What stands out to you in the past ten years?

3 Responses to "Ten Years of Mac OS X"

  1. Hey Erik,

    It's been a while since I commented on one of your posts (2006). My computing experience was forever changed since the Mac OS X went public beta. I started using my system in new ways, pushing the hardware more, experiencing true system stability along with usable multitasking. So many things Apple got right with Mac OSX. It's hard to even fathom having a Mac OS 9 box being up for weeks at a time without an app that would take everything down.

    The other thing that really stands out to me is the plethora of apps that are free or affordable shareware. Years ago it seemed like finding Mac software was a true test of one's patience. Especially before everyone was ordering things online. Without those catalogs for MacConnection, MacMall, etc you were SoL.

    The feature I like most about OSX is Spotlight. So many times I have gone looking for something and just remember some words in the file name. Spotlight saves me a lot of time there. Between that and Terminal.app. 🙂

  2. This jumped to mind (SLYT). 🙂

  3. What stands out so much to me is how similar Snow Leopard is to NeXTSTEP 2.1. I've been an OS X user since NeXTSTEP 2.1, really.
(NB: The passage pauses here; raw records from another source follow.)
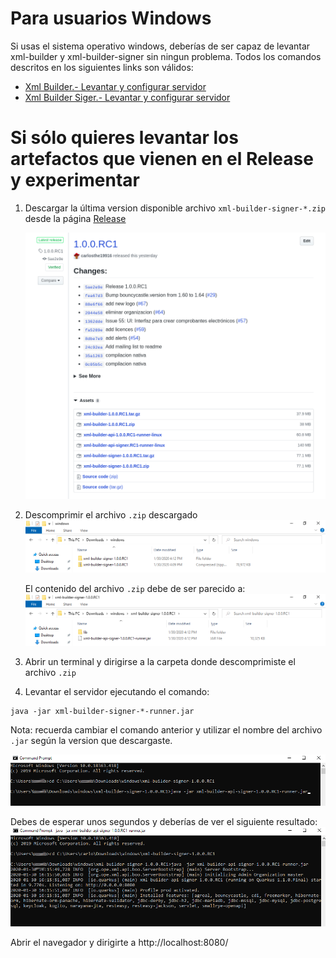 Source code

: # Para usuarios Windows
Si usas el sistema operativo windows, deberías de ser capaz de levantar xml-builder y
xml-builder-signer sin ningun problema. Todos los comandos descritos en los siguientes
links son válidos:

- [Xml Builder.- Levantar y configurar servidor](./XB_INSTALAR_CONFIGURAR.md)
- [Xml Builder Siger.- Levantar y configurar servidor](./XBS_INSTALAR_CONFIGURAR.md)

# Si sólo quieres levantar los artefactos que vienen en el Release y experimentar
1. Descargar la última version disponible archivo `xml-builder-signer-*.zip` desde la página [Release](https://github.com/project-openubl/xml-builder/releases)

    ![Descargar artefacto](./images/windows0.png)

2. Descomprimir el archivo `.zip` descargado
    ![Descomprimir1 artefacto](./images/windows1.png)
    
    El contenido del archivo `.zip` debe de ser parecido a:
    ![Descomprimir2 artefacto](./images/windows2.png)

3. Abrir un terminal y dirigirse a la carpeta donde descomprimiste el archivo `.zip`
4. Levantar el servidor ejecutando el comando:

```
java -jar xml-builder-signer-*-runner.jar
```

Nota: recuerda cambiar el comando anterior y utilizar el nombre del archivo `.jar` según
la version que descargaste.


![Descomprimir artefacto](./images/windows3.png)

Debes de esperar unos segundos y deberías de ver el siguiente resultado:
![Descomprimir artefacto](./images/windows4.png)

Abrir el navegador y dirigirte a http://localhost:8080/
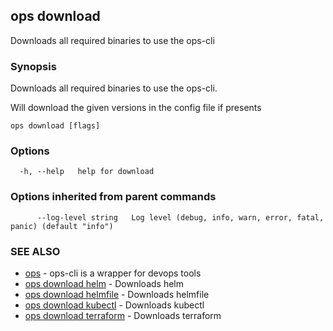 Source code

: ## ops download

Downloads all required binaries to use the ops-cli

### Synopsis

Downloads all required binaries to use the ops-cli.

Will download the given versions in the config file if presents


```
ops download [flags]
```

### Options

```
  -h, --help   help for download
```

### Options inherited from parent commands

```
      --log-level string   Log level (debug, info, warn, error, fatal, panic) (default "info")
```

### SEE ALSO

* [ops](ops.md)	 - ops-cli is a wrapper for devops tools
* [ops download helm](ops_download_helm.md)	 - Downloads helm
* [ops download helmfile](ops_download_helmfile.md)	 - Downloads helmfile
* [ops download kubectl](ops_download_kubectl.md)	 - Downloads kubectl
* [ops download terraform](ops_download_terraform.md)	 - Downloads terraform

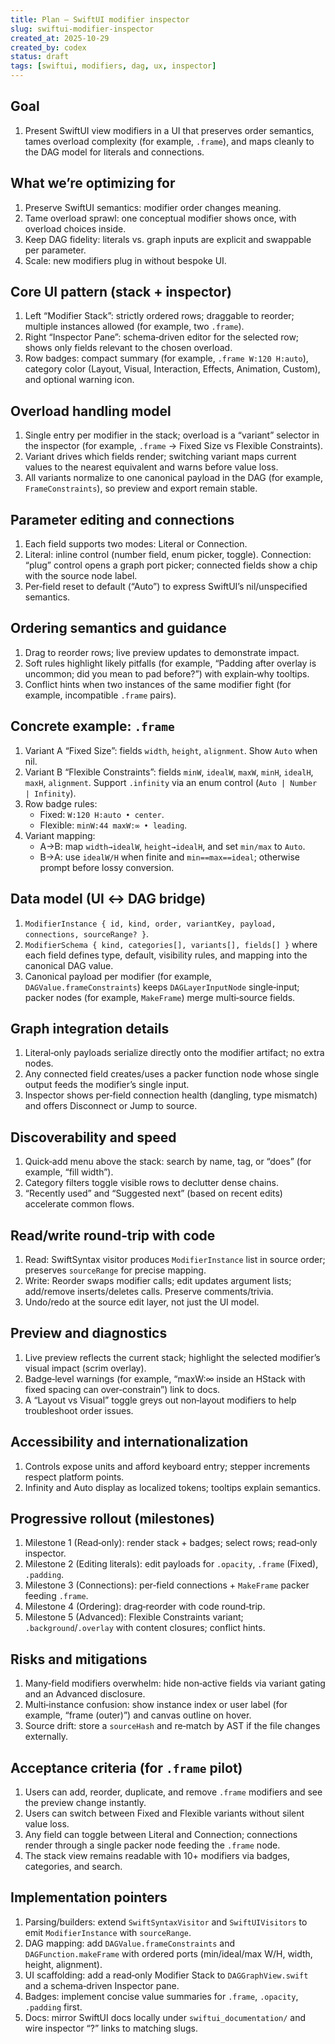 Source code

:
 ```yaml
---
title: Plan – SwiftUI modifier inspector
slug: swiftui-modifier-inspector
created_at: 2025-10-29
created_by: codex
status: draft
tags: [swiftui, modifiers, dag, ux, inspector]
---
```


## Goal

1. Present SwiftUI view modifiers in a UI that preserves order semantics, tames overload complexity (for example, `.frame`), and maps cleanly to the DAG model for literals and connections.

## What we’re optimizing for

1. Preserve SwiftUI semantics: modifier order changes meaning.
2. Tame overload sprawl: one conceptual modifier shows once, with overload choices inside.
3. Keep DAG fidelity: literals vs. graph inputs are explicit and swappable per parameter.
4. Scale: new modifiers plug in without bespoke UI.

## Core UI pattern (stack + inspector)

1. Left “Modifier Stack”: strictly ordered rows; draggable to reorder; multiple instances allowed (for example, two `.frame`).
2. Right “Inspector Pane”: schema‑driven editor for the selected row; shows only fields relevant to the chosen overload.
3. Row badges: compact summary (for example, `.frame W:120 H:auto`), category color (Layout, Visual, Interaction, Effects, Animation, Custom), and optional warning icon.

## Overload handling model

1. Single entry per modifier in the stack; overload is a “variant” selector in the inspector (for example, `.frame` → Fixed Size vs Flexible Constraints).
2. Variant drives which fields render; switching variant maps current values to the nearest equivalent and warns before value loss.
3. All variants normalize to one canonical payload in the DAG (for example, `FrameConstraints`), so preview and export remain stable.

## Parameter editing and connections

1. Each field supports two modes: Literal or Connection.
2. Literal: inline control (number field, enum picker, toggle). Connection: “plug” control opens a graph port picker; connected fields show a chip with the source node label.
3. Per‑field reset to default (“Auto”) to express SwiftUI’s nil/unspecified semantics.

## Ordering semantics and guidance

1. Drag to reorder rows; live preview updates to demonstrate impact.
2. Soft rules highlight likely pitfalls (for example, “Padding after overlay is uncommon; did you mean to pad before?”) with explain‑why tooltips.
3. Conflict hints when two instances of the same modifier fight (for example, incompatible `.frame` pairs).

## Concrete example: `.frame`

1. Variant A “Fixed Size”: fields `width`, `height`, `alignment`. Show `Auto` when nil.
2. Variant B “Flexible Constraints”: fields `minW`, `idealW`, `maxW`, `minH`, `idealH`, `maxH`, `alignment`. Support `.infinity` via an enum control (`Auto | Number | Infinity`).
3. Row badge rules:
   - Fixed: `W:120 H:auto • center`.
   - Flexible: `minW:44 maxW:∞ • leading`.
4. Variant mapping:
   - A→B: map `width→idealW`, `height→idealH`, and set `min/max` to `Auto`.
   - B→A: use `idealW/H` when finite and `min==max==ideal`; otherwise prompt before lossy conversion.

## Data model (UI ↔ DAG bridge)

1. `ModifierInstance { id, kind, order, variantKey, payload, connections, sourceRange? }`.
2. `ModifierSchema { kind, categories[], variants[], fields[] }` where each field defines type, default, visibility rules, and mapping into the canonical DAG value.
3. Canonical payload per modifier (for example, `DAGValue.frameConstraints`) keeps `DAGLayerInputNode` single‑input; packer nodes (for example, `MakeFrame`) merge multi‑source fields.

## Graph integration details

1. Literal‑only payloads serialize directly onto the modifier artifact; no extra nodes.
2. Any connected field creates/uses a packer function node whose single output feeds the modifier’s single input.
3. Inspector shows per‑field connection health (dangling, type mismatch) and offers Disconnect or Jump to source.

## Discoverability and speed

1. Quick‑add menu above the stack: search by name, tag, or “does” (for example, “fill width”).
2. Category filters toggle visible rows to declutter dense chains.
3. “Recently used” and “Suggested next” (based on recent edits) accelerate common flows.

## Read/write round‑trip with code

1. Read: SwiftSyntax visitor produces `ModifierInstance` list in source order; preserves `sourceRange` for precise mapping.
2. Write: Reorder swaps modifier calls; edit updates argument lists; add/remove inserts/deletes calls. Preserve comments/trivia.
3. Undo/redo at the source edit layer, not just the UI model.

## Preview and diagnostics

1. Live preview reflects the current stack; highlight the selected modifier’s visual impact (scrim overlay).
2. Badge‑level warnings (for example, “maxW:∞ inside an HStack with fixed spacing can over‑constrain”) link to docs.
3. A “Layout vs Visual” toggle greys out non‑layout modifiers to help troubleshoot order issues.

## Accessibility and internationalization

1. Controls expose units and afford keyboard entry; stepper increments respect platform points.
2. Infinity and Auto display as localized tokens; tooltips explain semantics.

## Progressive rollout (milestones)

1. Milestone 1 (Read‑only): render stack + badges; select rows; read‑only inspector.
2. Milestone 2 (Editing literals): edit payloads for `.opacity`, `.frame` (Fixed), `.padding`.
3. Milestone 3 (Connections): per‑field connections + `MakeFrame` packer feeding `.frame`.
4. Milestone 4 (Ordering): drag‑reorder with code round‑trip.
5. Milestone 5 (Advanced): Flexible Constraints variant; `.background`/`.overlay` with content closures; conflict hints.

## Risks and mitigations

1. Many‑field modifiers overwhelm: hide non‑active fields via variant gating and an Advanced disclosure.
2. Multi‑instance confusion: show instance index or user label (for example, “frame (outer)”) and canvas outline on hover.
3. Source drift: store a `sourceHash` and re‑match by AST if the file changes externally.

## Acceptance criteria (for `.frame` pilot)

1. Users can add, reorder, duplicate, and remove `.frame` modifiers and see the preview change instantly.
2. Users can switch between Fixed and Flexible variants without silent value loss.
3. Any field can toggle between Literal and Connection; connections render through a single packer node feeding the `.frame` node.
4. The stack view remains readable with 10+ modifiers via badges, categories, and search.

## Implementation pointers

1. Parsing/builders: extend `SwiftSyntaxVisitor` and `SwiftUIVisitors` to emit `ModifierInstance` with `sourceRange`.
2. DAG mapping: add `DAGValue.frameConstraints` and `DAGFunction.makeFrame` with ordered ports (min/ideal/max W/H, width, height, alignment).
3. UI scaffolding: add a read‑only Modifier Stack to `DAGGraphView.swift` and a schema‑driven Inspector pane.
4. Badges: implement concise value summaries for `.frame`, `.opacity`, `.padding` first.
5. Docs: mirror SwiftUI docs locally under `swiftui_documentation/` and wire inspector “?” links to matching slugs.

<!-- Note: Follow repository guidelines for numbered steps and use `npx markdownlint "**/*.md"` optionally for formatting. -->

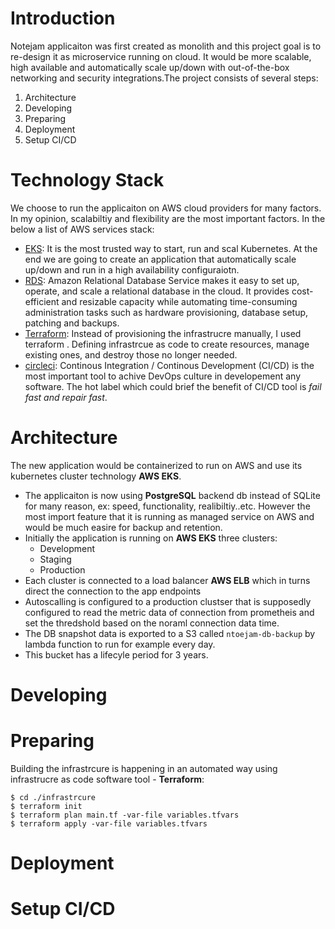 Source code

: # Introduction #
Notejam applicaiton was first created as monolith and this project goal is to re-design it as microservice running on cloud. It would be more scalable, high available and automatically scale up/down with out-of-the-box networking and security integrations.The project consists of several steps:
1. Architecture
2. Developing
3. Preparing
4. Deployment
5. Setup CI/CD
# Technology Stack #
We choose to run the applicaiton on AWS cloud providers for many factors. In my opinion, scalabiltiy and flexibility are the most important factors. In the below a list of AWS services stack:
* [EKS](https://aws.amazon.com/eks/): It is the most trusted way to start, run and scal Kubernetes. At the end we are going to create an application that automatically scale up/down and run in a high availability configuraiotn.
* [RDS](https://aws.amazon.com/rds/?p=pm&c=db&z=3): Amazon Relational Database Service makes it easy to set up, operate, and scale a relational database in the cloud. It provides cost-efficient and resizable capacity while automating time-consuming administration tasks such as hardware provisioning, database setup, patching and backups.
* [Terraform](https://www.terraform.io/): Instead of provisioning the infrastrucre manually, I used terraform . Defining infrastrcue as code to create resources, manage existing ones, and destroy those no longer needed.
* [circleci](https://circleci.com): Continous Integration / Continous Development (CI/CD) is the most important tool to achive DevOps culture in developement any software. The hot label which could brief the benefit of CI/CD tool is *fail fast and repair fast*. 

# Architecture #
The new application would be containerized to run on AWS and use its kubernetes cluster technology **AWS EKS**.
* The applicaiton is now using **PostgreSQL** backend db instead  of SQLite for many reason, ex: speed, functionality, realibiltiy..etc. However the most import feature that it is running as managed service on AWS and would be much easire for backup and retention.
* Initially the application is running on **AWS EKS** three clusters:
    - Development
    - Staging
    - Production
* Each cluster is connected to a load balancer **AWS ELB** which in turns direct the connection to the app endpoints
* Autoscalling is configured to a production clustser that is supposedly configured to read the metric data of connection from prometheis and set the thredshold based on the noraml connection data time.
* The DB snapshot data is exported to a S3 called `ntoejam-db-backup` by lambda function to run for example every day.
* This bucket has a lifecyle period for 3 years.
# Developing #
# Preparing #
Building the infrastrcure is happening in an automated way using infrastrucre as code software tool - **Terraform**:
``` 
$ cd ./infrastrcure
$ terraform init
$ terraform plan main.tf -var-file variables.tfvars
$ terraform apply -var-file variables.tfvars
```
# Deployment #
# Setup CI/CD #


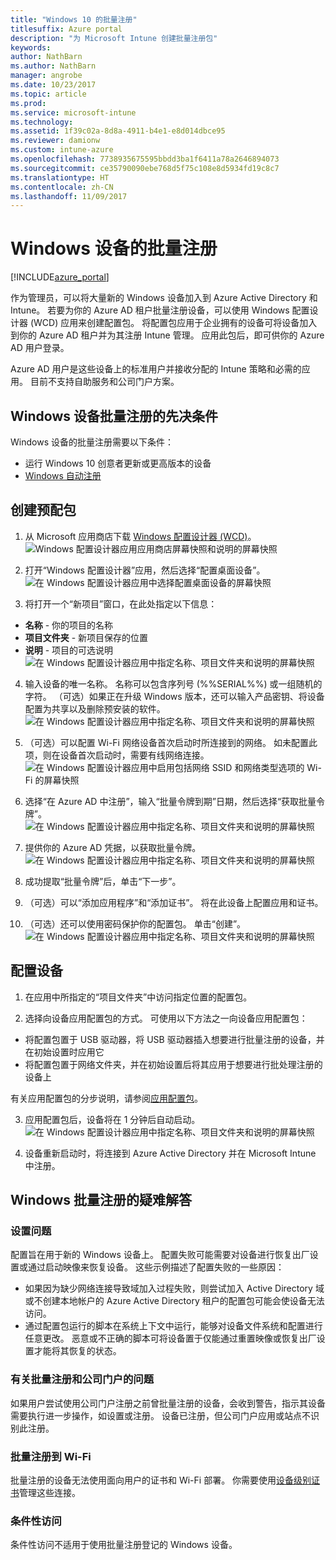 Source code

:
 ```yaml
---
title: "Windows 10 的批量注册"
titlesuffix: Azure portal
description: "为 Microsoft Intune 创建批量注册包"
keywords: 
author: NathBarn
ms.author: NathBarn
manager: angrobe
ms.date: 10/23/2017
ms.topic: article
ms.prod: 
ms.service: microsoft-intune
ms.technology: 
ms.assetid: 1f39c02a-8d8a-4911-b4e1-e8d014dbce95
ms.reviewer: damionw
ms.custom: intune-azure
ms.openlocfilehash: 7738935675595bbdd3ba1f6411a78a2646894073
ms.sourcegitcommit: ce35790090ebe768d5f75c108e8d5934fd19c8c7
ms.translationtype: HT
ms.contentlocale: zh-CN
ms.lasthandoff: 11/09/2017
---
```

# <a name="bulk-enrollment-for-windows-devices"></a>Windows 设备的批量注册

[!INCLUDE[azure_portal](./includes/azure_portal.md)]

作为管理员，可以将大量新的 Windows 设备加入到 Azure Active Directory 和 Intune。 若要为你的 Azure AD 租户批量注册设备，可以使用 Windows 配置设计器 (WCD) 应用来创建配置包。 将配置包应用于企业拥有的设备可将设备加入到你的 Azure AD 租户并为其注册 Intune 管理。 应用此包后，即可供你的 Azure AD 用户登录。

Azure AD 用户是这些设备上的标准用户并接收分配的 Intune 策略和必需的应用。 目前不支持自助服务和公司门户方案。

## <a name="prerequisites-for-windows-devices-bulk-enrollment"></a>Windows 设备批量注册的先决条件

Windows 设备的批量注册需要以下条件：

- 运行 Windows 10 创意者更新或更高版本的设备
- [Windows 自动注册](windows-enroll.md#enable-windows-10-automatic-enrollment)

## <a name="create-a-provisioning-package"></a>创建预配包

1. 从 Microsoft 应用商店下载 [Windows 配置设计器 (WCD)](https://www.microsoft.com/store/apps/9nblggh4tx22)。
![Windows 配置设计器应用应用商店屏幕快照和说明的屏幕快照](media/bulk-enroll-store.png)

2. 打开“Windows 配置设计器”应用，然后选择“配置桌面设备”。
![在 Windows 配置设计器应用中选择配置桌面设备的屏幕快照](media/bulk-enroll-select.png)

3. 将打开一个“新项目”窗口，在此处指定以下信息：
  - **名称** - 你的项目的名称
  - **项目文件夹** - 新项目保存的位置
  - **说明** - 项目的可选说明![在 Windows 配置设计器应用中指定名称、项目文件夹和说明的屏幕快照](media/bulk-enroll-name.png)

4.  输入设备的唯一名称。 名称可以包含序列号 (%%SERIAL%%) 或一组随机的字符。 （可选）如果正在升级 Windows 版本，还可以输入产品密钥、将设备配置为共享以及删除预安装的软件。
![在 Windows 配置设计器应用中指定名称、项目文件夹和说明的屏幕快照](media/bulk-enroll-device.png)

5.  （可选）可以配置 Wi-Fi 网络设备首次启动时所连接到的网络。  如未配置此项，则在设备首次启动时，需要有线网络连接。
![在 Windows 配置设计器应用中启用包括网络 SSID 和网络类型选项的 Wi-Fi 的屏幕快照](media/bulk-enroll-network.png)

6.  选择“在 Azure AD 中注册”，输入“批量令牌到期”日期，然后选择“获取批量令牌”。
![在 Windows 配置设计器应用中指定名称、项目文件夹和说明的屏幕快照](media/bulk-enroll-account.png)

7. 提供你的 Azure AD 凭据，以获取批量令牌。
![在 Windows 配置设计器应用中指定名称、项目文件夹和说明的屏幕快照](media/bulk-enroll-cred.png)

8.  成功提取“批量令牌”后，单击“下一步”。

9. （可选）可以“添加应用程序”和“添加证书”。 将在此设备上配置应用和证书。

10. （可选）还可以使用密码保护你的配置包。  单击“创建”。
![在 Windows 配置设计器应用中指定名称、项目文件夹和说明的屏幕快照](media/bulk-enroll-create.png)

## <a name="provision-devices"></a>配置设备

1. 在应用中所指定的“项目文件夹”中访问指定位置的配置包。

2. 选择向设备应用配置包的方式。  可使用以下方法之一向设备应用配置包：
 - 将配置包置于 USB 驱动器，将 USB 驱动器插入想要进行批量注册的设备，并在初始设置时应用它
 - 将配置包置于网络文件夹，并在初始设置后将其应用于想要进行批处理注册的设备上

 有关应用配置包的分步说明，请参阅[应用配置包](https://technet.microsoft.com/itpro/windows/configure/provisioning-apply-package)。

3. 应用配置包后，设备将在 1 分钟后自动启动。
 ![在 Windows 配置设计器应用中指定名称、项目文件夹和说明的屏幕快照](media/bulk-enroll-add.png)

4. 设备重新启动时，将连接到 Azure Active Directory 并在 Microsoft Intune 中注册。

## <a name="troubleshooting-windows-bulk-enrollment"></a>Windows 批量注册的疑难解答

### <a name="provisioning-issues"></a>设置问题
配置旨在用于新的 Windows 设备上。 配置失败可能需要对设备进行恢复出厂设置或通过启动映像来恢复设备。 这些示例描述了配置失败的一些原因：

- 如果因为缺少网络连接导致域加入过程失败，则尝试加入 Active Directory 域或不创建本地帐户的 Azure Active Directory 租户的配置包可能会使设备无法访问。
- 通过配置包运行的脚本在系统上下文中运行，能够对设备文件系统和配置进行任意更改。 恶意或不正确的脚本可将设备置于仅能通过重置映像或恢复出厂设置才能将其恢复的状态。

### <a name="problems-with-bulk-enrollment-and-company-portal"></a>有关批量注册和公司门户的问题
如果用户尝试使用公司门户注册之前曾批量注册的设备，会收到警告，指示其设备需要执行进一步操作，如设置或注册。 设备已注册，但公司门户应用或站点不识别此注册。

### <a name="bulk-enrollment-with-wi-fi"></a>批量注册到 Wi-Fi 

批量注册的设备无法使用面向用户的证书和 Wi-Fi 部署。 你需要使用[设备级别证书](certificates-configure.md)管理这些连接。 

### <a name="conditional-access"></a>条件性访问
条件性访问不适用于使用批量注册登记的 Windows 设备。
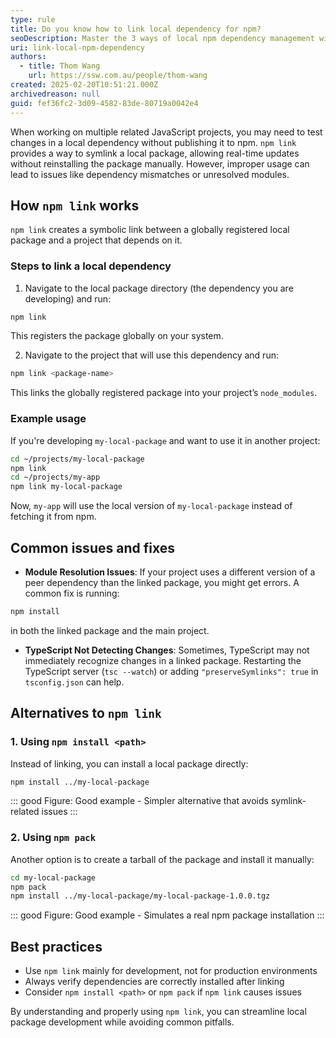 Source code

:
 ```yaml
---
type: rule
title: Do you know how to link local dependency for npm?
seoDescription: Master the 3 ways of local npm dependency management with SSW's expert guide. 
uri: link-local-npm-dependency
authors:
  - title: Thom Wang
    url: https://ssw.com.au/people/thom-wang
created: 2025-02-20T10:51:21.000Z
archivedreason: null
guid: fef36fc2-3d09-4582-83de-80719a0042e4
---
```


When working on multiple related JavaScript projects, you may need to test changes in a local dependency without publishing it to npm. `npm link` provides a way to symlink a local package, allowing real-time updates without reinstalling the package manually. However, improper usage can lead to issues like dependency mismatches or unresolved modules.

<!--endintro-->

## How `npm link` works

`npm link` creates a symbolic link between a globally registered local package and a project that depends on it.

### Steps to link a local dependency

1. Navigate to the local package directory (the dependency you are developing) and run:

  ```sh
  npm link
  ```

   This registers the package globally on your system.

2. Navigate to the project that will use this dependency and run:

  ```sh
  npm link <package-name>
  ```

   This links the globally registered package into your project’s `node_modules`.

### Example usage

If you're developing `my-local-package` and want to use it in another project:

```sh
cd ~/projects/my-local-package
npm link
cd ~/projects/my-app
npm link my-local-package
```

Now, `my-app` will use the local version of `my-local-package` instead of fetching it from npm.

## Common issues and fixes

* **Module Resolution Issues**: If your project uses a different version of a peer dependency than the linked package, you might get errors. A common fix is running:
  
```sh
npm install
```
  
  in both the linked package and the main project.

* **TypeScript Not Detecting Changes**: Sometimes, TypeScript may not immediately recognize changes in a linked package. Restarting the TypeScript server (`tsc --watch`) or adding `"preserveSymlinks": true` in `tsconfig.json` can help.

## Alternatives to `npm link`

### 1. Using `npm install <path>`

Instead of linking, you can install a local package directly:

```sh
npm install ../my-local-package
```

::: good
Figure: Good example - Simpler alternative that avoids symlink-related issues
:::

### 2. Using `npm pack`

Another option is to create a tarball of the package and install it manually:

```sh
cd my-local-package
npm pack
npm install ../my-local-package/my-local-package-1.0.0.tgz
```

::: good
Figure: Good example - Simulates a real npm package installation
:::

## Best practices

* Use `npm link` mainly for development, not for production environments
* Always verify dependencies are correctly installed after linking
* Consider `npm install <path>` or `npm pack` if `npm link` causes issues

By understanding and properly using `npm link`, you can streamline local package development while avoiding common pitfalls.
    What stands out to me is that NeXT really got it right, from the design of the API to the design of the user interface to the design of the filesystem (including app bundles and the /Library and /System directory structures).

    Sure the GUI has changed a lot over the years, but the basic elements are still there, including the services menu and the Dock.

    Sure, it is now called /Applications instead of /NextApps, and /Library instead of /NextLibrary, and /Applications/Utilities instead of /NextAdmin, but the basic design is still the same.

    I can't use OS X today without thinking back to the NeXT.